Tuesday, November 24, 2009

Stop Making Sense

Sarah Palin is arguably the biggest rockstar in America at the moment. It might be easier to become a rockstar these days, but that doesn't detract from her accomplishment. This may not be true next month or next year, but the wheels of articles-and-hype continue to churn.

During the end of the 2008 election, when Obama's election appeared imminent, Sarah-as-identity finally eclipsed Sarah-as-politician. I'm not talking about the so-called scandals (shopping sprees, expensive hotels, etc.) - that's par for the course. Instead, our media outlets figured out that more viewers would rather watch Sarah address questions about Bristol and snow machines than discuss foreign policy.

Her heavy-handed foreign policy statements were bullet points compressed into bullet points. It was like launching Powerpoint to display a single slide. She only had a few major points, which fits in nicely with modern news reporting facilities. People still loved her grandstanding rhetoric of hard power, and especially its juxtaposition to Obama's nuanced wonkishness. Obama's oratory skills took on a throwback quality in an age of 140-chars-or-less-plz.

The thing I wish I could figure out is what exactly the point was where everyone's opinion became valid. This development has been (somewhat unfairly) tied to Oprah Winfrey, who underwent a transformation in the mid-90s from a talk show journalist into a feel-good juggernaut. Give the people what they want, and the people were tiring of the cheating spouses, transvestites, and druggie kids. People want uplifting, positive, "I'm a special snowflake" stories that they can take parts of and apply them to their own lives, not cast judgment on the lives of others. This is why I actually kinda like Oprah - who else can inspire soccer moms to read Tolstoy? Positive personal stories became cool again, and Oprah was there to slip our country a much needed Xanax.


Maybe this is a strawman argument, but Palin supporters seem to consider most any attack on Sarah unfair. This is what's wrong - everything can be justified if enough people feel the same way. No one should be forced to fail, and our current state of public discourse demands that coverage be balanced. (That's actually the bizarre development - things were not always this "fair," until Reagan's second-term focus on deregulation [w/r/t media and the FCC] and Clinton's Telecommunications Act of 1996.)

Palin's campaign was built for signing books. Think about what the act of book-signing entails - a supporter spends 10 dollars for 10 seconds to explain to Sarah why she is wonderful (one bullet point per customer!), then is cast aside, perhaps to be reincarnated as an insightful anecdote in the next book. Joe the Plumber is a special snowflake!

The YouTube videos of her supporters stumbling over their own words - they're entertaining, part of the spectacle - a vain attempt to define "foreign policy." It's little more than a demonstration that we are right, and they are wrong, and that's really all it aspires to. We can't believe "those people" also line up in polling places (let alone bookstores!) to make their voices heard. Our response is little more than passing the link around, and pretending to wonder where these people come from.
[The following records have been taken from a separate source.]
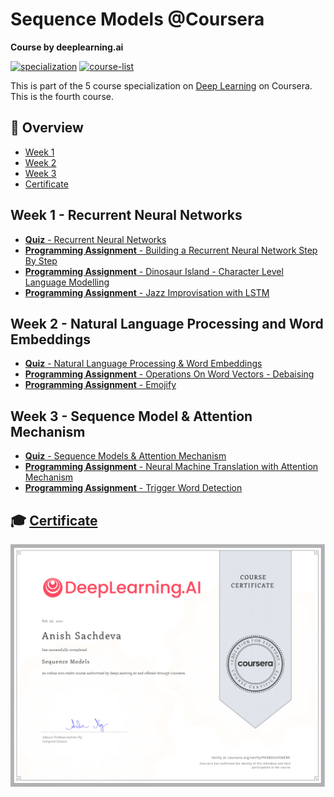 # Sequence Models @Coursera

__Course by deeplearning.ai__

[![specialization](https://img.shields.io/badge/specialization-Deep%20Learning-<COLOR>.svg)](https://github.com/anishLearnsToCode/deep-learning-ai)
[![course-list](https://img.shields.io/badge/also%20see-Other%20Coursera%20Courses-1f72ff.svg)](https://github.com/anishLearnsToCode/course-list#coursera)

This is part of the 5 course specialization on 
[Deep Learning](https://github.com/anishLearnsToCode/deep-learning-ai) 
on Coursera. This is the fourth course.

## 📖 Overview
- [Week 1](#week-1---recurrent-neural-networks)
- [Week 2](#week-2---natural-language-processing-and-word-embeddings)
- [Week 3](#week-3---sequence-model--attention-mechanism)
- [Certificate](#-certificate)

## Week 1 - Recurrent Neural Networks
- [__Quiz__ - Recurrent Neural Networks](week_1/quiz/quiz.md)
- [__Programming Assignment__ - Building a Recurrent Neural Network Step By Step](week_1/building-recurrent-nn-step-by-step/Building_a_Recurrent_Neural_Network_Step_by_Step_v3b.ipynb)
- [__Programming Assignment__ - Dinosaur Island - Character Level Language Modelling](week_1/dinasour-island-character-level-language-modelling/Dinosaurus_Island_Character_level_language_model_final_v3b.ipynb)
- [__Programming Assignment__ - Jazz Improvisation with LSTM](week_1/jazz-improv-with-lstm/Improvise_a_Jazz_Solo_with_an_LSTM_Network_v3a.ipynb)

## Week 2 - Natural Language Processing and Word Embeddings
- [__Quiz__ - Natural Language Processing & Word Embeddings](week_2/nlp-word-embeddings-quiz/quiz.md)
- [__Programming Assignment__ - Operations On Word Vectors - Debaising](week_2/word-vector-representation/Operations_on_word_vectors_v2a.ipynb)
- [__Programming Assignment__ - Emojify](week_2/emojify/Emojify_v2a.ipynb)

## Week 3 - Sequence Model & Attention Mechanism
- [__Quiz__ - Sequence Models & Attention Mechanism](week_3/sequence-models-attn-mechanism-quiz/quiz.md)
- [__Programming Assignment__ - Neural Machine Translation with Attention Mechanism](week_3/machine-translation/Neural_machine_translation_with_attention_v4a.ipynb)
- [__Programming Assignment__ - Trigger Word Detection](week_3/trigger-word-detection/Trigger_word_detection_v1a.ipynb)

## 🎓 [Certificate](https://coursera.org/verify/PA9BDUHSNER9)
![certificate](assets/certificate.png)

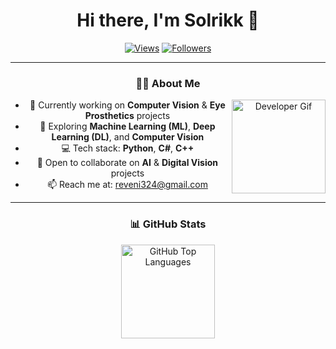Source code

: <div align="center">

# Hi there, I'm Solrikk 👋

[![Views](https://komarev.com/ghpvc/?username=solrikk&color=blue&style=flat&label=Views)](https://github.com/solrikk)
[![Followers](https://img.shields.io/github/followers/solrikk?style=flat&color=blue)](https://github.com/solrikk)

---

### 👨‍💻 About Me

<img align="right" width="150" src="https://raw.githubusercontent.com/TheDudeThatCode/TheDudeThatCode/master/Assets/Developer.gif" alt="Developer Gif"/>

- 🔭 Currently working on **Computer Vision** & **Eye Prosthetics** projects  
- 🌱 Exploring **Machine Learning (ML)**, **Deep Learning (DL)**, and **Computer Vision**  
- 💻 Tech stack: **Python**, **C#**, **C++**  
- 👯 Open to collaborate on **AI** & **Digital Vision** projects  
- 📫 Reach me at: [reveni324@gmail.com](mailto:reveni324@gmail.com)

---

### 📊 GitHub Stats

<img height="150" src="https://github-readme-stats.vercel.app/api/top-langs/?username=solrikk&layout=compact&theme=tokyonight&hide_border=true" alt="GitHub Top Languages"/>

</div>
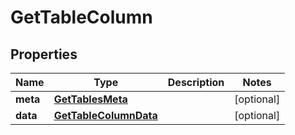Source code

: 
# GetTableColumn

## Properties
Name | Type | Description | Notes
------------ | ------------- | ------------- | -------------
**meta** | [**GetTablesMeta**](GetTablesMeta.md) |  |  [optional]
**data** | [**GetTableColumnData**](GetTableColumnData.md) |  |  [optional]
I was recently reading an article written a few years ago about Iraq's political climate. The author recalls a discussion with an Iraqi who thought the way American media portrays the conflict was incorrect, referring to the Sunni vs. Shia binary. He said the real problem is city vs. village - the villages and countryside are self-sufficient, distrustful of outsiders, and taken care of by those who naturally rise to power (for context, this of course refers to Saddam's mindset). Politics becomes simply a way to maintain and wield power.

By contrast, cities know less of this tribal loyalty. Living in close proximity and dependent upon outsiders for basic necessities, politics is a way of getting things accomplished. Cooperation and compromise is a requirement to getting things done, a display of collective self-interest, rather than a show of weakness as some would believe.

I'm not sure the Iraqi political conflict is so different from our own. We all expect different things from our leaders, and our leaders have differing thoughts on how they are supposed to act.

Sometimes I feel torn on which group has the least understanding of the human condition - Palin's supporters or her detractors. At least I got in a good laugh while pretending to figure it out.